From the entries below, retype only the lines from the one with "It is designed" through the one with "#### Clicking a Selected Issue", exactly as written.

+++ THE INPUT

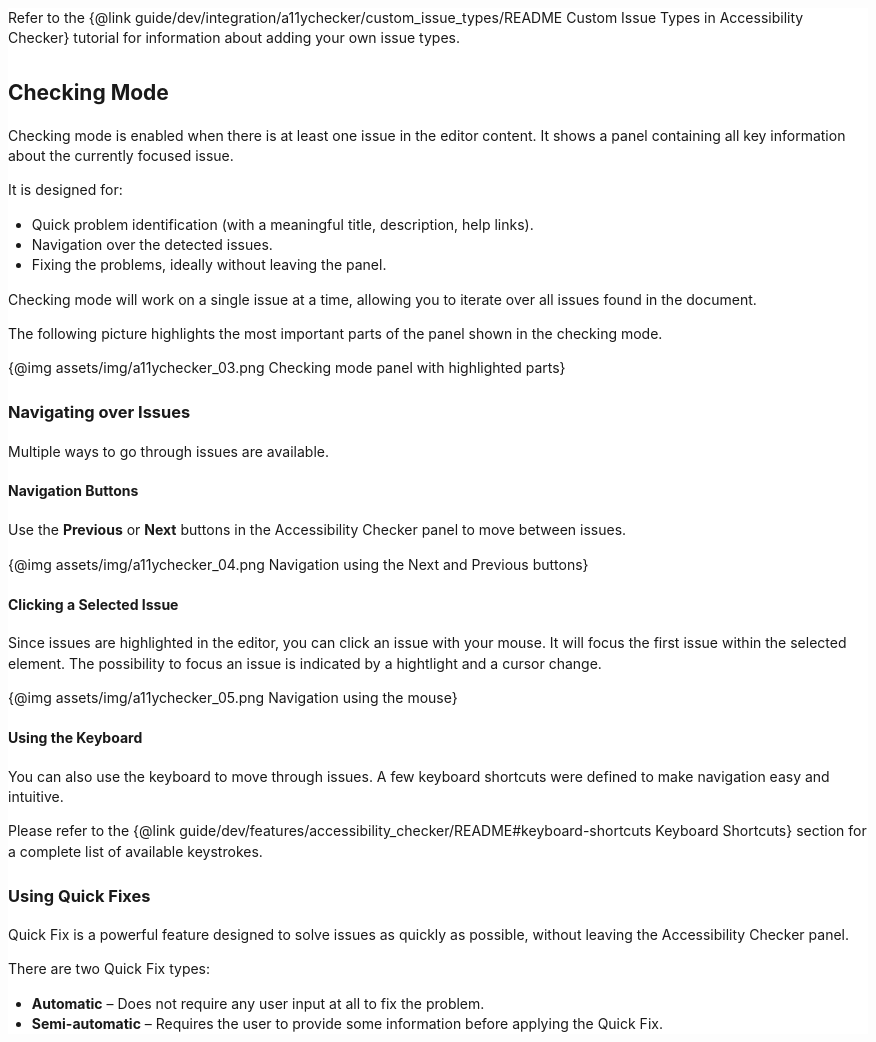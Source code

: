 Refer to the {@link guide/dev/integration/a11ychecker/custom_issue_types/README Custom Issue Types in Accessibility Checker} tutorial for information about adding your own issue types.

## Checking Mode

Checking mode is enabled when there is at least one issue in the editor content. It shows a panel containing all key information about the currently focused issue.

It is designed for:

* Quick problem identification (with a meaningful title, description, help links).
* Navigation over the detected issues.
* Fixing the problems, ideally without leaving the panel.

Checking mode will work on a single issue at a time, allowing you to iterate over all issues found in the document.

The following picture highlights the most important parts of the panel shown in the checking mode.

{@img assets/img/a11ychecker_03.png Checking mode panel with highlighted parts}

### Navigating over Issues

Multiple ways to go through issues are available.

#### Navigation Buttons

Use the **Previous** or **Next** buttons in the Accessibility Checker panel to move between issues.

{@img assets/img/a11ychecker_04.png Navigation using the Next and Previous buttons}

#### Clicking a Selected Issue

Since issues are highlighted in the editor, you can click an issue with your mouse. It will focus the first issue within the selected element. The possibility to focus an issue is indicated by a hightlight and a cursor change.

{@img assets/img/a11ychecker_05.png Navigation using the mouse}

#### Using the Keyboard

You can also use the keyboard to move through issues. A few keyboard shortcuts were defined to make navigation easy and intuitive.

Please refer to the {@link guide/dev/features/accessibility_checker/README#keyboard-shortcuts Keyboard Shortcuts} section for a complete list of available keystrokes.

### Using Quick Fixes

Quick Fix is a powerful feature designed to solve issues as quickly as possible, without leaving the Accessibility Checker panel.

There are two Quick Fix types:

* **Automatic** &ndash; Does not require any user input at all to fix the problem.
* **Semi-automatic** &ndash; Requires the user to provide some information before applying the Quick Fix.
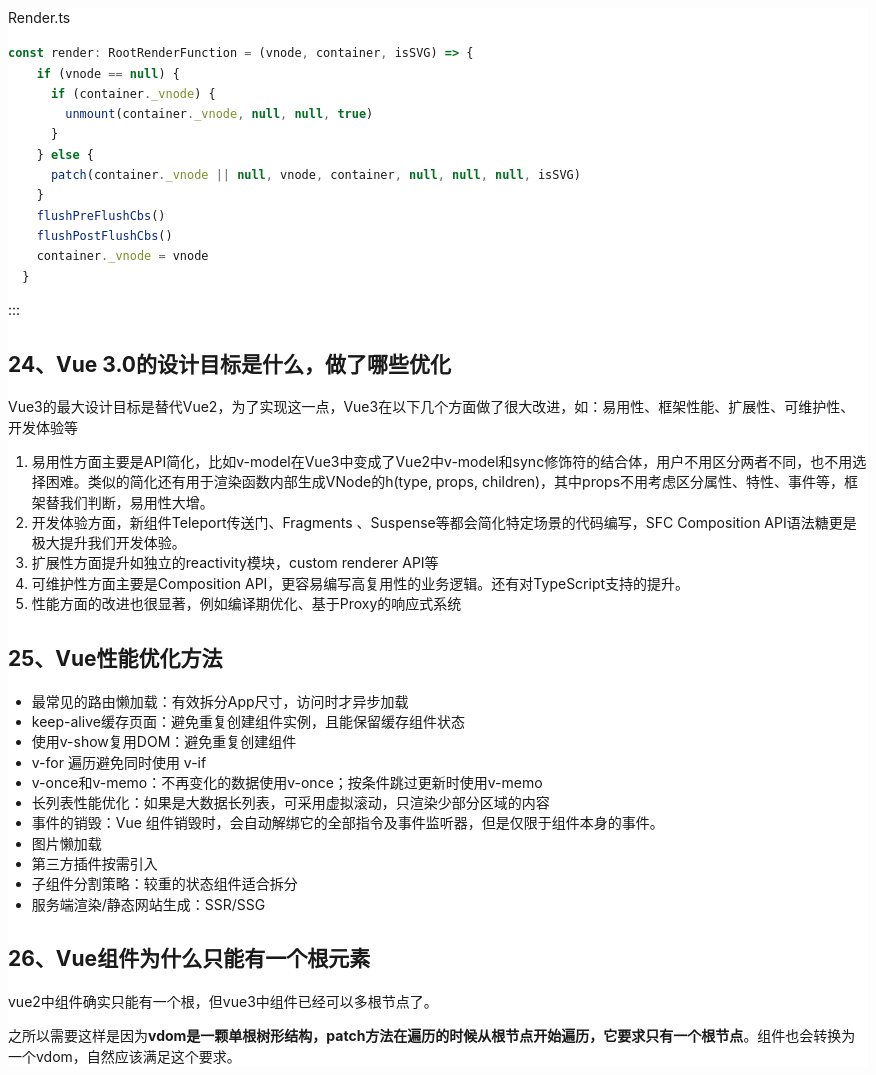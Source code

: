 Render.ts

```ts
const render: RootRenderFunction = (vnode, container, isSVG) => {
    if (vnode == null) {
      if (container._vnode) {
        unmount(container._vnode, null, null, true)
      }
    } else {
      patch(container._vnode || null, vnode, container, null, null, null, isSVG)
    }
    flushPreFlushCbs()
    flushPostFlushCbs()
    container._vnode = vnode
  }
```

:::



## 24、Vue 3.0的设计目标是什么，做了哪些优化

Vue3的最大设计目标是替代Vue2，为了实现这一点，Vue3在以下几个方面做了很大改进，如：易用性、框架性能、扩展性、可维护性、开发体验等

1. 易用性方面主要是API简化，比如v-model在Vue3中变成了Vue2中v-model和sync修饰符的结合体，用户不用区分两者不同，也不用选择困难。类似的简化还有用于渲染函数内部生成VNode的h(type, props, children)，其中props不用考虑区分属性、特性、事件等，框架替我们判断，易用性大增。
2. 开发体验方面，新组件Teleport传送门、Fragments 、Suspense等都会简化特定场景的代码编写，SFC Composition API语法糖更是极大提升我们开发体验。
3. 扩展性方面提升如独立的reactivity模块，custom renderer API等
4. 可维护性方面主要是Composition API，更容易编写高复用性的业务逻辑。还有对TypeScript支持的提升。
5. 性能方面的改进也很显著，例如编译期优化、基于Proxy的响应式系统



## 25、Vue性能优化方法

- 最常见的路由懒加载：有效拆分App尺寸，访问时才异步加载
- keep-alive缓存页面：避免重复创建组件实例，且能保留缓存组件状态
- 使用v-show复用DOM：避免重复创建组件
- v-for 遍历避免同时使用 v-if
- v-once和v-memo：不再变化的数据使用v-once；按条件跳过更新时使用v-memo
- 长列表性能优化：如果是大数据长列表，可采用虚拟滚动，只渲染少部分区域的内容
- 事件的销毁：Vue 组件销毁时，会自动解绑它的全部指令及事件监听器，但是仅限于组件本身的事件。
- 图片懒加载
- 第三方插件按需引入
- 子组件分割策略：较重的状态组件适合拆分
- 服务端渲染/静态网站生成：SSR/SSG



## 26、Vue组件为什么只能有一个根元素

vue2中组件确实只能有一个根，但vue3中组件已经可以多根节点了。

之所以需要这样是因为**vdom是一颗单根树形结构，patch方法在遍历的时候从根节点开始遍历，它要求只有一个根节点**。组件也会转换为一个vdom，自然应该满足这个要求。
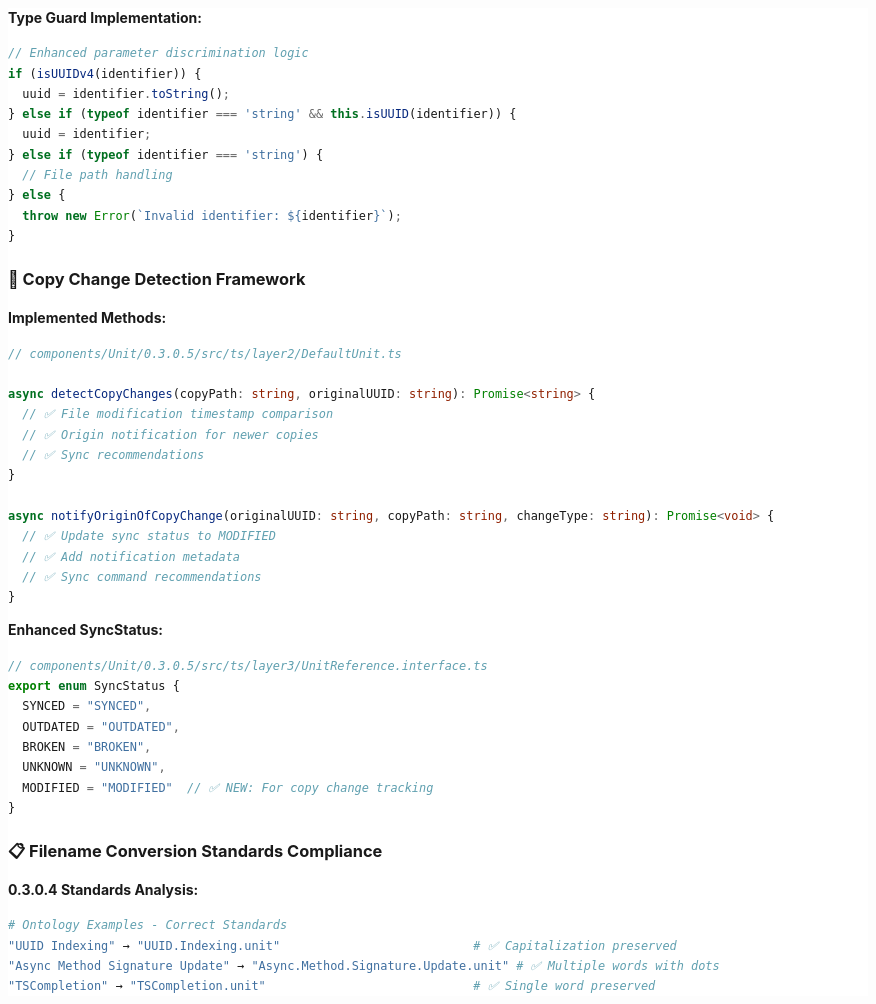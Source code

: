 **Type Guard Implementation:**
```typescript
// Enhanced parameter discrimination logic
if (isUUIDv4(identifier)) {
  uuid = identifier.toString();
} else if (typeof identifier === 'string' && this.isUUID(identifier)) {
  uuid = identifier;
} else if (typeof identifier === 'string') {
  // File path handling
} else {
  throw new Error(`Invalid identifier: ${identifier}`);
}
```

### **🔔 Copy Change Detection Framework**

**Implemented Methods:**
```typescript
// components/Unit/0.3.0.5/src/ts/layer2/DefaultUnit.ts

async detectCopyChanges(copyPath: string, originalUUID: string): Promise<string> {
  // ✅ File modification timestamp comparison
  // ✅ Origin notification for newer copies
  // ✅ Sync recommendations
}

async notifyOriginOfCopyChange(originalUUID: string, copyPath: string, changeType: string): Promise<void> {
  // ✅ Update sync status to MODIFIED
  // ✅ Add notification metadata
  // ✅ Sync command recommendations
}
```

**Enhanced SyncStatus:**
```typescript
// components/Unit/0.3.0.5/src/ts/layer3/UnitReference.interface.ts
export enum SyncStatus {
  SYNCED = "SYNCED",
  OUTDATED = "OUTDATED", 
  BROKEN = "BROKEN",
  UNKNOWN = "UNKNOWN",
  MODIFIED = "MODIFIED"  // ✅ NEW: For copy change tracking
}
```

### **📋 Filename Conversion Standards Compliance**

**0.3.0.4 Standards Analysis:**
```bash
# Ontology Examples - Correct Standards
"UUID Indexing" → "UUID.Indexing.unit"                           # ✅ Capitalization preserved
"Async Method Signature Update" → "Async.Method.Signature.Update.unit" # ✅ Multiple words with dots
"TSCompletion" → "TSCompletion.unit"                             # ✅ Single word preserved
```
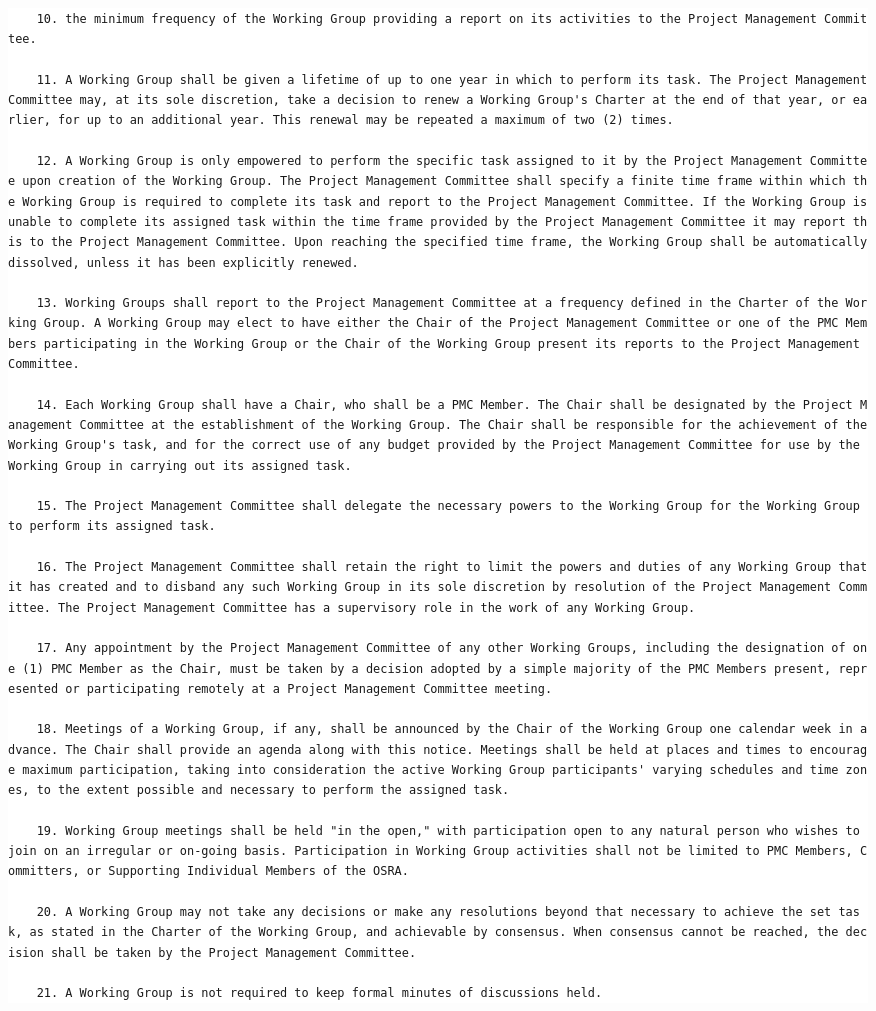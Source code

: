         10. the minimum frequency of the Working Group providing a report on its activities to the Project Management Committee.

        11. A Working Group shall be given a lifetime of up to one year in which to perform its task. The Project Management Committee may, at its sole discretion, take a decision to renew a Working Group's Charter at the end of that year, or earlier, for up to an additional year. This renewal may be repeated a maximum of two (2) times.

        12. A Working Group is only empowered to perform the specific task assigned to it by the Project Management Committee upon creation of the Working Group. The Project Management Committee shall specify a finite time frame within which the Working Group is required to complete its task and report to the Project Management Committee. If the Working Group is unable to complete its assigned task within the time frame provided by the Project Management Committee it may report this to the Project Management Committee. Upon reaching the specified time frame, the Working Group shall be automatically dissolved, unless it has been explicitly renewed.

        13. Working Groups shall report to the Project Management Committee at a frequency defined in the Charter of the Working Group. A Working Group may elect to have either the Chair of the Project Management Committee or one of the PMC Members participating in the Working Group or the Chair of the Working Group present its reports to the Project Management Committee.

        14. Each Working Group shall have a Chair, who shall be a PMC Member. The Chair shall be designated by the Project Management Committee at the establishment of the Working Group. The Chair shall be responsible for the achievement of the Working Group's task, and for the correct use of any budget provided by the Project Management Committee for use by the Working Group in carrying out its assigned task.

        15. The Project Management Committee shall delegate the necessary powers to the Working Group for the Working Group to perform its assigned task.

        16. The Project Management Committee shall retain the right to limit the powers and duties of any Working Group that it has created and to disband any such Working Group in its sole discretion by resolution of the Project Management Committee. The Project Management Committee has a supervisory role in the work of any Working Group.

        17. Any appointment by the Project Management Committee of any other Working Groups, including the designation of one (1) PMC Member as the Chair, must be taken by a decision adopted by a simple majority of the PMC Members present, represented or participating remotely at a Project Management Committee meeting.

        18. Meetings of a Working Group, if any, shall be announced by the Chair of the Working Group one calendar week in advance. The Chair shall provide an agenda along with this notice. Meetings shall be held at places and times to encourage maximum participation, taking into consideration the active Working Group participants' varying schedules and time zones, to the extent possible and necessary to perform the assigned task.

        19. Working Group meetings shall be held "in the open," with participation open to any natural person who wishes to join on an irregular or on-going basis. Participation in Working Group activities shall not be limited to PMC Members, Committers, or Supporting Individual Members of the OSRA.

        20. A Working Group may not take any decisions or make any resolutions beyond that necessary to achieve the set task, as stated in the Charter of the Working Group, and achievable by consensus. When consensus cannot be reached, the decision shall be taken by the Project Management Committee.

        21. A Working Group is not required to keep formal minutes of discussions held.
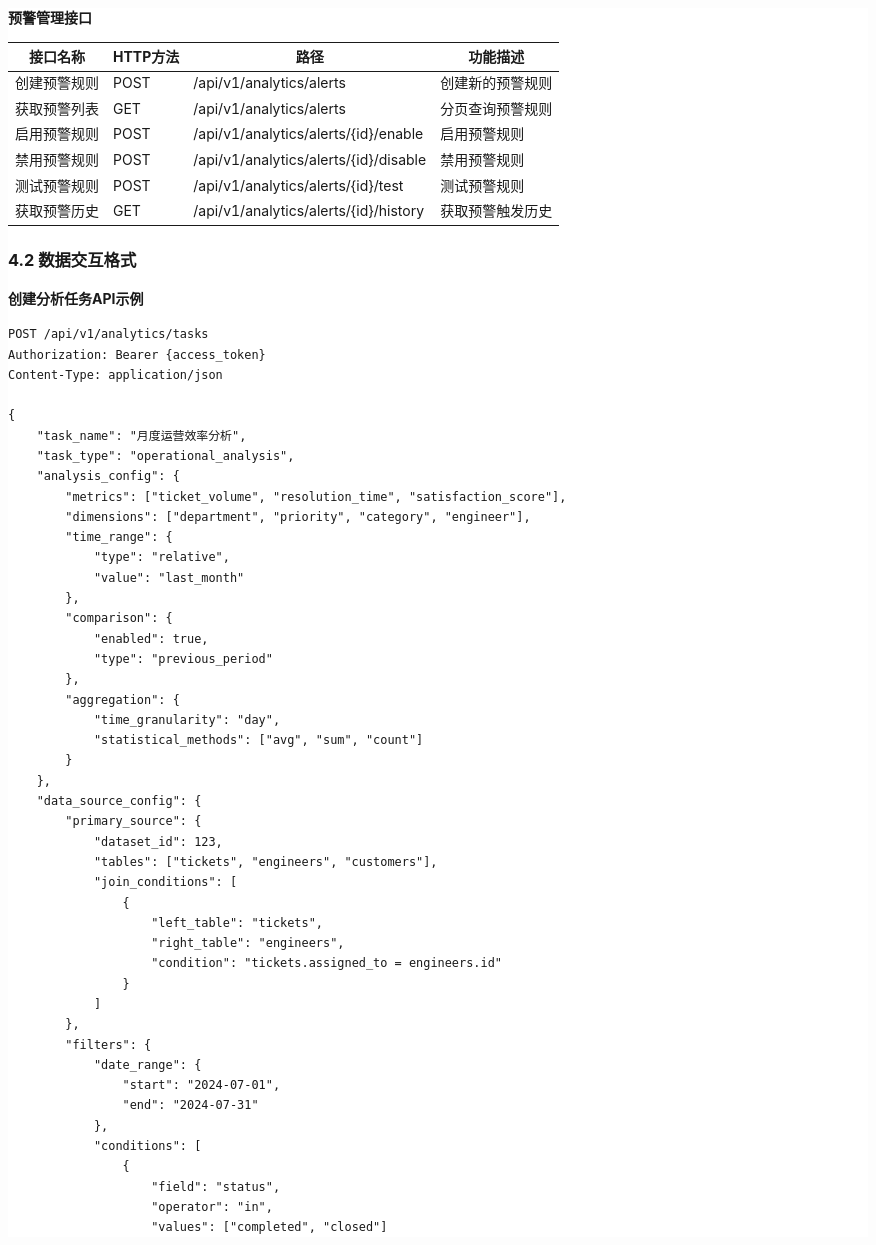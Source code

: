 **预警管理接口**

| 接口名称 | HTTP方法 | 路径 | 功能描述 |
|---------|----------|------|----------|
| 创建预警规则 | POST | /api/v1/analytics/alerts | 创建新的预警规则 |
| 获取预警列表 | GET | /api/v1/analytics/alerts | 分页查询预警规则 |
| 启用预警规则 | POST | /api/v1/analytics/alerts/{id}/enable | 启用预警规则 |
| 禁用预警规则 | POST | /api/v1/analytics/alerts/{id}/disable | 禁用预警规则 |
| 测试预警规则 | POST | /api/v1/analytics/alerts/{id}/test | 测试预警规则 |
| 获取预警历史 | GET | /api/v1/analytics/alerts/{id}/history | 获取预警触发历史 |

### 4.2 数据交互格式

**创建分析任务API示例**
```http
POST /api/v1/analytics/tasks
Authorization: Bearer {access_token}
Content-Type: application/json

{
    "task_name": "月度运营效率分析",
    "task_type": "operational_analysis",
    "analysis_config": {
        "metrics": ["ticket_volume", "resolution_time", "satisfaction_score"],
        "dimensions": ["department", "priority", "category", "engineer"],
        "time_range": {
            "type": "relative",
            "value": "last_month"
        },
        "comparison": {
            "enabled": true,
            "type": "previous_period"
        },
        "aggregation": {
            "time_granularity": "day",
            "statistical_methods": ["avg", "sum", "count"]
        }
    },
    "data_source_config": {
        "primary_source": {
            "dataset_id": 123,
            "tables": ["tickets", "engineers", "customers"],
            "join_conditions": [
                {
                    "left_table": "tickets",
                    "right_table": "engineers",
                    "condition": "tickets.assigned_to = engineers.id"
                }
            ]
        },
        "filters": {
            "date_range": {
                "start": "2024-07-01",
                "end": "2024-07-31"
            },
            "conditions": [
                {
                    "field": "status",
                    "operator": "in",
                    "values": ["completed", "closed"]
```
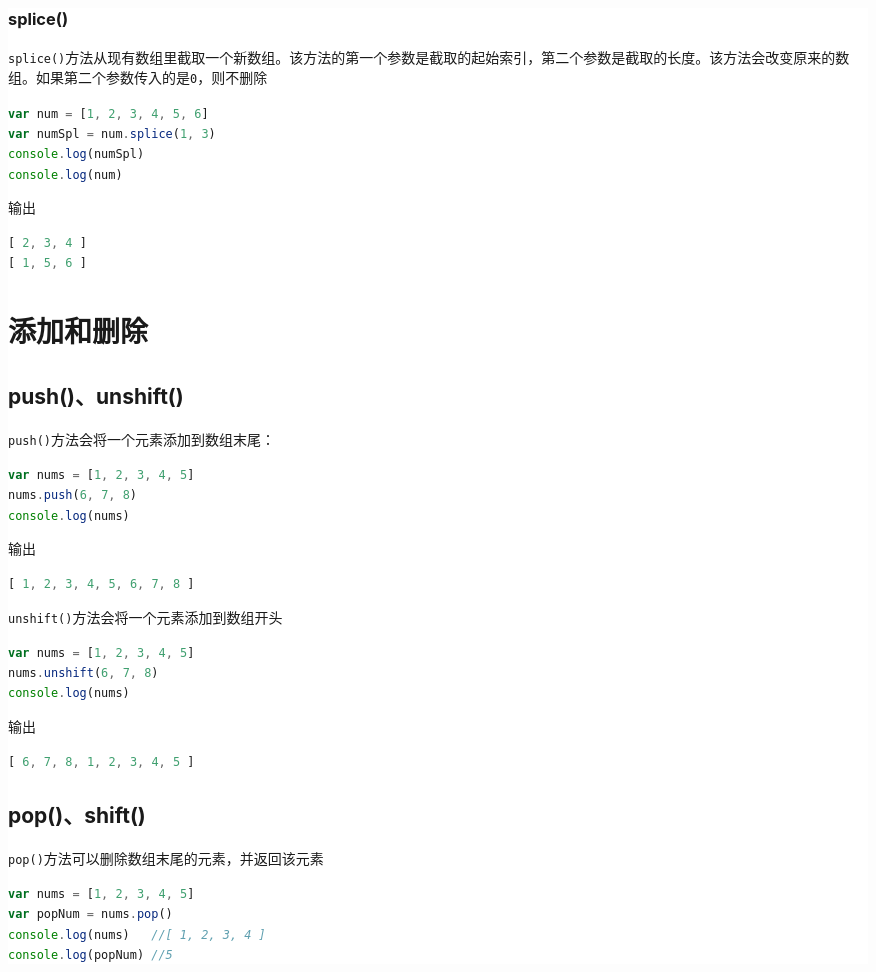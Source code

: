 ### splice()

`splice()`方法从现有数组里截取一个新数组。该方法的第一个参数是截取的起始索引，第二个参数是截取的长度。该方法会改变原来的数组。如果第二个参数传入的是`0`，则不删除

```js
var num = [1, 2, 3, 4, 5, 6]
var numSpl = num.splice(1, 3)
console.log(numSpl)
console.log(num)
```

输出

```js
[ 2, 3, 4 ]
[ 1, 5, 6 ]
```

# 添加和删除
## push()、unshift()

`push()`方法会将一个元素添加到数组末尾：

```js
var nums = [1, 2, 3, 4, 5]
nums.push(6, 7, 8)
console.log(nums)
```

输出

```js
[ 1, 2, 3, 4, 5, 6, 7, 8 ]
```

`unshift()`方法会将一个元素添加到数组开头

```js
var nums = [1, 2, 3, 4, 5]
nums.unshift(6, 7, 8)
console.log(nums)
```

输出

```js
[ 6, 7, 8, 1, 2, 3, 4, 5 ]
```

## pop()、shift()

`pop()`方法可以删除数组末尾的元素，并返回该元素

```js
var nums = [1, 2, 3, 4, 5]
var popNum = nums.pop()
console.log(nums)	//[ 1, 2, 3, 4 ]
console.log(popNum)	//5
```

++++++

*RESULT OF THIS EXERCISE*
It is designed for:

* Quick problem identification (with a meaningful title, description, help links).
* Navigation over the detected issues.
* Fixing the problems, ideally without leaving the panel.

Checking mode will work on a single issue at a time, allowing you to iterate over all issues found in the document.

The following picture highlights the most important parts of the panel shown in the checking mode.

{@img assets/img/a11ychecker_03.png Checking mode panel with highlighted parts}

### Navigating over Issues

Multiple ways to go through issues are available.

#### Navigation Buttons

Use the **Previous** or **Next** buttons in the Accessibility Checker panel to move between issues.

{@img assets/img/a11ychecker_04.png Navigation using the Next and Previous buttons}

#### Clicking a Selected Issue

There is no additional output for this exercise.